AWS Identity and Access Management
ユーザーガイド

タグを使用したアクセス制御

タグを使用してアクセスを制御する前に、AWS がアクセスを許可する方法を理解する必要があります。AWS はリソースの集合で構成されています。IAM ユーザーはリソースです。Amazon S3 バケットはリソースです。AWS API、AWS CLI、または AWS マネジメントコンソール を使用してオペレーション (ユーザーの作成など) を実行する場合、このオペレーションに対するリクエストを送信します。リクエストでは、アクション、リソース、プリンシパルエンティティ (ユーザーまたはロール)、プリンシパルアカウント、および必要なリクエスト情報を指定します。

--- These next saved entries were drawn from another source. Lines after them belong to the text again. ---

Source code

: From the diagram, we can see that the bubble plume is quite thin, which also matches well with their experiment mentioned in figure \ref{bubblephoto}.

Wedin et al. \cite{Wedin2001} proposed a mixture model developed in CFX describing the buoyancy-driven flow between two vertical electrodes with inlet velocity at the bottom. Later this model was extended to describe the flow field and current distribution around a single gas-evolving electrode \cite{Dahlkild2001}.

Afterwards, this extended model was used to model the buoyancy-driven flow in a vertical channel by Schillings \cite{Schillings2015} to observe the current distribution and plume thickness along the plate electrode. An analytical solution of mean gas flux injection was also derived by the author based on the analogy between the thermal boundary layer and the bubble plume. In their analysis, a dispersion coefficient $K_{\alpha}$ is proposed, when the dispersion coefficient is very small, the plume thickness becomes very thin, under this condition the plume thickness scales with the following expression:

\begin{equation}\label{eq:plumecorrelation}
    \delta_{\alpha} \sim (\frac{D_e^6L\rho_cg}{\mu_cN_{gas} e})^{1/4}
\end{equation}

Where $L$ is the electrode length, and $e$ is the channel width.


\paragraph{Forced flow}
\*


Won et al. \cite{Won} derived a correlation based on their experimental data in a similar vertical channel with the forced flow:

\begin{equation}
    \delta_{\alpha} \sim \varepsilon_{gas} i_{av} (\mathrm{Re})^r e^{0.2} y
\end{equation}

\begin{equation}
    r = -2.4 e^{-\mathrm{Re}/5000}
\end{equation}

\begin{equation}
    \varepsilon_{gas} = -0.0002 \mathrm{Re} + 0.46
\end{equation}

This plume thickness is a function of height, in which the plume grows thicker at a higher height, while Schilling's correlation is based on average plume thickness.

これらのすべての情報により、コンテキストが提供されます。

次に、AWS はユーザー (プリンシパルエンティティ) が認証され (サインイン済み)、指定されたリソースで指定されたアクションの実行が許可されている (アクセス許可がある) ことを確認します。認可時、AWS は、リクエストのコンテキストに該当するすべてのポリシーをチェックします。通常、ポリシーは JSON ドキュメントとして AWS に保存され、プリンシパルエンティティのアクセス許可を指定します。ポリシーのタイプと用途の詳細については、「ポリシーとアクセス許可」を参照してください。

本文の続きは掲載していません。